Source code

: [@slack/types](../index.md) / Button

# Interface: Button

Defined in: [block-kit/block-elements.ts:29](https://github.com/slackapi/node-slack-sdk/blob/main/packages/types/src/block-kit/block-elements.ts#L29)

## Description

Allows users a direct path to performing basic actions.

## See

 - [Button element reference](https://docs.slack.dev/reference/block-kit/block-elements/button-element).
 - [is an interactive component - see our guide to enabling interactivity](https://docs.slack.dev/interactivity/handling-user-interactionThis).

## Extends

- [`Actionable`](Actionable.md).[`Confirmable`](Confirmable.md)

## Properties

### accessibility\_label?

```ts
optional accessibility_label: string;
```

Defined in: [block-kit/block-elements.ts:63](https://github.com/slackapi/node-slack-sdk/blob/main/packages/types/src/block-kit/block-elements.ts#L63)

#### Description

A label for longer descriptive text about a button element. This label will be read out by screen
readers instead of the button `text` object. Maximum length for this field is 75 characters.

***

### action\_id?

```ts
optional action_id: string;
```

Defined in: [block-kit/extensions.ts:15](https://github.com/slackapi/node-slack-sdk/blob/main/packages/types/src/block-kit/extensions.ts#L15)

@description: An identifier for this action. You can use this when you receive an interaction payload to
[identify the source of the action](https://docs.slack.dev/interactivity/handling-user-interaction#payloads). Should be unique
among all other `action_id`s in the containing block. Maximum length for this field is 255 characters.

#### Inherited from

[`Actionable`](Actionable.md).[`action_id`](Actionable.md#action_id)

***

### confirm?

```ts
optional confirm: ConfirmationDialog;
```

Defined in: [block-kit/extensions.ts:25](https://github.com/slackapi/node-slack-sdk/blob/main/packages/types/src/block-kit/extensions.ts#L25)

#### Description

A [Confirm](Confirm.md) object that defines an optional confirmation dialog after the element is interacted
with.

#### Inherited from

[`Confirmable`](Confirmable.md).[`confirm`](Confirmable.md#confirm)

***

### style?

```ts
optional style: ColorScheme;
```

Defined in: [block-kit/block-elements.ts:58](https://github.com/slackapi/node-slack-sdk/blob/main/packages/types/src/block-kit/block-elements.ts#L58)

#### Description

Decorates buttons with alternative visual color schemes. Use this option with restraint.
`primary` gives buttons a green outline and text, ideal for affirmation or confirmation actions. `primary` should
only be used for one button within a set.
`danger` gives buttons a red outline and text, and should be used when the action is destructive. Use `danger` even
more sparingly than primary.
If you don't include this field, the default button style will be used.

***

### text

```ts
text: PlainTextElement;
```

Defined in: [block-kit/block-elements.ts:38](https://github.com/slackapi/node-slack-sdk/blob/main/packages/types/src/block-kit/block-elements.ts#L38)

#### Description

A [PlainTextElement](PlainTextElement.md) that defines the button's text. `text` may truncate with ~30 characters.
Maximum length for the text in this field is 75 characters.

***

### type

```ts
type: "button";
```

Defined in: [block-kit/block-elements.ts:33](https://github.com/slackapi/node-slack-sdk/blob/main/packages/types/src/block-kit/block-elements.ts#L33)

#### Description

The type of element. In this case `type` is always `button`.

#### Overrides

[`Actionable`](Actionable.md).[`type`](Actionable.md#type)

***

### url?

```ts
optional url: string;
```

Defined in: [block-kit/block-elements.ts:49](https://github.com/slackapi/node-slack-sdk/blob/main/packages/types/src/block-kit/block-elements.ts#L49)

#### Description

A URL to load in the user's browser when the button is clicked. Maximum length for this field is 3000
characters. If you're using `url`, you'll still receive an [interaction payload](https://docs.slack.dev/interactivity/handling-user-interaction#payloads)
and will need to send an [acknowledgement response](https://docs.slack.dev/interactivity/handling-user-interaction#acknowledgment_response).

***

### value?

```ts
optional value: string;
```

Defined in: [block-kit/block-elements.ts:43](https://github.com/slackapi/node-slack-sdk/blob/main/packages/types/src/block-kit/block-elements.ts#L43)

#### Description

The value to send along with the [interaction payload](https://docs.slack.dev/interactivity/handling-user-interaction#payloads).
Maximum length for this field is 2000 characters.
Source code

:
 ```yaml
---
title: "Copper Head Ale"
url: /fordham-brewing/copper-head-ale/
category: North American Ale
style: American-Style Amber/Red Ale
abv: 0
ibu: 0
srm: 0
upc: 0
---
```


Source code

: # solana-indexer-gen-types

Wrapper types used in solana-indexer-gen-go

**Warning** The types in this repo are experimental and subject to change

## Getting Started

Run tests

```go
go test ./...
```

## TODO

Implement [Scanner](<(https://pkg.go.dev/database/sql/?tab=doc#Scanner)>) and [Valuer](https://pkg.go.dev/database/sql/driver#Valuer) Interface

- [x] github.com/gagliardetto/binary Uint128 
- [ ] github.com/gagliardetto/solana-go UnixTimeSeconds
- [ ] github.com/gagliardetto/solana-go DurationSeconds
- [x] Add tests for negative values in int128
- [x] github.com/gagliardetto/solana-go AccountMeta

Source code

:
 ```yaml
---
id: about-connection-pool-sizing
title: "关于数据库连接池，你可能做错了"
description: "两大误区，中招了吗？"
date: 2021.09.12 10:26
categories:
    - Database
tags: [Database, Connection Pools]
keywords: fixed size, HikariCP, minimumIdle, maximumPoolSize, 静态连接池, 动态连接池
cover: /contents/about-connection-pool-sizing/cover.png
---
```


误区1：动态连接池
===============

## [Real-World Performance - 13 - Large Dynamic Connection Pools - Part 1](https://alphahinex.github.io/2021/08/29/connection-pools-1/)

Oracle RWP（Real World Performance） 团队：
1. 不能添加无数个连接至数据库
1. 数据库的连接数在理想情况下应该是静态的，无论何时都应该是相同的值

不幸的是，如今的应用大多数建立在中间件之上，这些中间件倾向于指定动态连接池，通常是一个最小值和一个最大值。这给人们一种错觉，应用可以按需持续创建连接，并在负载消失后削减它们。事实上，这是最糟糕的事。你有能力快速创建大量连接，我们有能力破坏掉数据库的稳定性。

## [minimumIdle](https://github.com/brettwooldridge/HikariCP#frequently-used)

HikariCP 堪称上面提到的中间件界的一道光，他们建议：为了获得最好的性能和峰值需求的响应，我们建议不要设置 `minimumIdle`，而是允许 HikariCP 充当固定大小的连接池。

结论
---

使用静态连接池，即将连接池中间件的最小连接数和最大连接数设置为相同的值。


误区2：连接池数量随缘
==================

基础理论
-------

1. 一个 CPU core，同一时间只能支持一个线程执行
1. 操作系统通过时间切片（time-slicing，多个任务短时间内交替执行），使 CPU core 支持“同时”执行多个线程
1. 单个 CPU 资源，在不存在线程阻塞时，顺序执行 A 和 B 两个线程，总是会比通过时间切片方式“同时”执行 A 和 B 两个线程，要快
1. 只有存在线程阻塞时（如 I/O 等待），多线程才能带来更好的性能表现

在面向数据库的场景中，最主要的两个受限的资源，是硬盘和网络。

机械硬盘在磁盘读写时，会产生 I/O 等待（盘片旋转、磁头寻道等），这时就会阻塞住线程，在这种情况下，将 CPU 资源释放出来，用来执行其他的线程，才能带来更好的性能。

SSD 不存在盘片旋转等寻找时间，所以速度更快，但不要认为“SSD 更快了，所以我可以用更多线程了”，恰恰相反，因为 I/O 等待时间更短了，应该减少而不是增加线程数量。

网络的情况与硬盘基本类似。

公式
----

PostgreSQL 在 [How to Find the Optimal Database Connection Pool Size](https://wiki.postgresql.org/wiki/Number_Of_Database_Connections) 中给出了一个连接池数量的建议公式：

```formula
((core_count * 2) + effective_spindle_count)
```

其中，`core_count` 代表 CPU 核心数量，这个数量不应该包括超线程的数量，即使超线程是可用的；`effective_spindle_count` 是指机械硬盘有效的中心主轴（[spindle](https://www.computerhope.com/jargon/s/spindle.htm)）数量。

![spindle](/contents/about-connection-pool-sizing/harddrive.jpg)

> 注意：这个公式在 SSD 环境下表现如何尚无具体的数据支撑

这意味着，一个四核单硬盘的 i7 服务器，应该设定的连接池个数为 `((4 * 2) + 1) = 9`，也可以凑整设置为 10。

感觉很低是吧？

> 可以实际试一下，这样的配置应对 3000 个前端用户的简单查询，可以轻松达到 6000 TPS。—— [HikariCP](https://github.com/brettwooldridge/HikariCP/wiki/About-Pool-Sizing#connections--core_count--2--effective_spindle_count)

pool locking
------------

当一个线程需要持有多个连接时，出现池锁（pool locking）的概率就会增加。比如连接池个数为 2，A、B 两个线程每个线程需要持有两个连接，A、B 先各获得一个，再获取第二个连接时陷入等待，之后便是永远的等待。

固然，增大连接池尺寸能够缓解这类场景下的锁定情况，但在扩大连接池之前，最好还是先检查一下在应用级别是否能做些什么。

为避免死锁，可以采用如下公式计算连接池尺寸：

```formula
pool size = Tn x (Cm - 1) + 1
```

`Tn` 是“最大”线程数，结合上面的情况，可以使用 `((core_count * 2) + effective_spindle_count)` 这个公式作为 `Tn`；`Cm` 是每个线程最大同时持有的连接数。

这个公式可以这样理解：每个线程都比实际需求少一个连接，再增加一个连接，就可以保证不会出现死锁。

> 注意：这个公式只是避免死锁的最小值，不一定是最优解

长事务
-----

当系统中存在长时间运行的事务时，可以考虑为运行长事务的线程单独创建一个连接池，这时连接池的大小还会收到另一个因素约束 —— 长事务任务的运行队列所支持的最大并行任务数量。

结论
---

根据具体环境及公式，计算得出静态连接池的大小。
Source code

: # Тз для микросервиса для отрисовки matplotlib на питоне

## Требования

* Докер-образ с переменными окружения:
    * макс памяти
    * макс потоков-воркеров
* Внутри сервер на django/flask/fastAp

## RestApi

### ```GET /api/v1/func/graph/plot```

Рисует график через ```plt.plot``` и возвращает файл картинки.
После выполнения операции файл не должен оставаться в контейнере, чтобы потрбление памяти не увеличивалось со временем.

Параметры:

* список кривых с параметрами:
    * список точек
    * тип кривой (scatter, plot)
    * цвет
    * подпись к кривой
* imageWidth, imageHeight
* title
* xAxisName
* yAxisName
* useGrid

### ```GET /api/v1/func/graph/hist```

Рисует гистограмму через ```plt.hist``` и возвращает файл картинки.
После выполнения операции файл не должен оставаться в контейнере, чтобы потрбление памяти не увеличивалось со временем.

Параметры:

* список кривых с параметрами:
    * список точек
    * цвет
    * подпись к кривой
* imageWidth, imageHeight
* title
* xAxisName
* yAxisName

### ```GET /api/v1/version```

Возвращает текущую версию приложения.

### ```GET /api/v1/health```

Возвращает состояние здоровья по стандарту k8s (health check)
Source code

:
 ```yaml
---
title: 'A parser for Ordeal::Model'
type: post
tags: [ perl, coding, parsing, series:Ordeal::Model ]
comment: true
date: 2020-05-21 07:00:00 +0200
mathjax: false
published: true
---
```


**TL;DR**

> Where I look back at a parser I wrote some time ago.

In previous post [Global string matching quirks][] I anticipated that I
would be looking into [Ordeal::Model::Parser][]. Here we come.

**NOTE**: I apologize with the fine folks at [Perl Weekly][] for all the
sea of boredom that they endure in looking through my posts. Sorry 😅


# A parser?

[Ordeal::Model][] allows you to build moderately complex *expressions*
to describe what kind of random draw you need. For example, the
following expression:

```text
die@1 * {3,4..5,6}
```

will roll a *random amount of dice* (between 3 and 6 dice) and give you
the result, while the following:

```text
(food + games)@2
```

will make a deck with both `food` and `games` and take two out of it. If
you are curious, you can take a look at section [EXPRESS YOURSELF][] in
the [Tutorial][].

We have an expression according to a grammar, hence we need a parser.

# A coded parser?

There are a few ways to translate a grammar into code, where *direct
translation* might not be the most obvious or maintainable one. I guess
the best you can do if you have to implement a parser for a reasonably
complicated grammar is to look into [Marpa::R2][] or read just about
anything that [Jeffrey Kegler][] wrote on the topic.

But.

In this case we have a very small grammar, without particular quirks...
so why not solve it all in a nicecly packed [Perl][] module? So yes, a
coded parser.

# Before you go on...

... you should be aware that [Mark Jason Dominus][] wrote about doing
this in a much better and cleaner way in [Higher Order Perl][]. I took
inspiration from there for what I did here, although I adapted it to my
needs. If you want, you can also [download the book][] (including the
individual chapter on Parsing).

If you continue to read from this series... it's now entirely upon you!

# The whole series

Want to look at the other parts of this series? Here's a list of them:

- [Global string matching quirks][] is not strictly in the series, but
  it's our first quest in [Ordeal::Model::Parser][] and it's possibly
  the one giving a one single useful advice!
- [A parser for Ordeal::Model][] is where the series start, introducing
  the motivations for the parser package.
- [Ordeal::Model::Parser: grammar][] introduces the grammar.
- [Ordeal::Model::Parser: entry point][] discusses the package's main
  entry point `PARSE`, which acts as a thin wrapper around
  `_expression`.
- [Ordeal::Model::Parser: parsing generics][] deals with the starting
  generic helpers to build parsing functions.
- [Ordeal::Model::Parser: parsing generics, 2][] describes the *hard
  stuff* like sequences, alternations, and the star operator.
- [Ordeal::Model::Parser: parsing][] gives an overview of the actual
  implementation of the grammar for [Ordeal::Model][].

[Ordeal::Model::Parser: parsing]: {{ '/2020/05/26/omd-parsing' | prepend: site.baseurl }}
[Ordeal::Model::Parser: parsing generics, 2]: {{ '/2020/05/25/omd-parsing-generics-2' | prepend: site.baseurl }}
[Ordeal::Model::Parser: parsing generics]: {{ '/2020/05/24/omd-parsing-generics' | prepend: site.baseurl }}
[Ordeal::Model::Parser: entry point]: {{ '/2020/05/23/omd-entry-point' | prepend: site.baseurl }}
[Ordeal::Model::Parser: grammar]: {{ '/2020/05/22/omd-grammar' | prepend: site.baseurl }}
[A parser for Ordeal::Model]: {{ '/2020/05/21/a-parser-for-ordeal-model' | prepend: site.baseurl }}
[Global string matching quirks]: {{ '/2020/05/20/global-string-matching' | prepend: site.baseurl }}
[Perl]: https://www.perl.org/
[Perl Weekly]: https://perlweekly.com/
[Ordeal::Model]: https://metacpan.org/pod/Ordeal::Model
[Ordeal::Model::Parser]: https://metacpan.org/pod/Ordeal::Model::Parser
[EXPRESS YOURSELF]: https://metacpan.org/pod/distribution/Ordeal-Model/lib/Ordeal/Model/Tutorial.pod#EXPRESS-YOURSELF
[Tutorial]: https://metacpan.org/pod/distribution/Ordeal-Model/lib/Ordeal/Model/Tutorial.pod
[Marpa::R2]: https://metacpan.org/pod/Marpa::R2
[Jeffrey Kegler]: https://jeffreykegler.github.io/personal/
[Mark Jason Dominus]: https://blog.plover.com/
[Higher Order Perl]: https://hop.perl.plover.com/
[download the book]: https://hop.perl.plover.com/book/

**The problem**:
Everything from the first line of the records above through the line containing "A label for" should be restated word for word; leave out all other lines.

**Task answer**:
Source code

: [@slack/types](../index.md) / Button

# Interface: Button

Defined in: [block-kit/block-elements.ts:29](https://github.com/slackapi/node-slack-sdk/blob/main/packages/types/src/block-kit/block-elements.ts#L29)

## Description

Allows users a direct path to performing basic actions.

## See

 - [Button element reference](https://docs.slack.dev/reference/block-kit/block-elements/button-element).
 - [is an interactive component - see our guide to enabling interactivity](https://docs.slack.dev/interactivity/handling-user-interactionThis).

## Extends

- [`Actionable`](Actionable.md).[`Confirmable`](Confirmable.md)

## Properties

### accessibility\_label?

```ts
optional accessibility_label: string;
```

Defined in: [block-kit/block-elements.ts:63](https://github.com/slackapi/node-slack-sdk/blob/main/packages/types/src/block-kit/block-elements.ts#L63)

#### Description

A label for longer descriptive text about a button element. This label will be read out by screen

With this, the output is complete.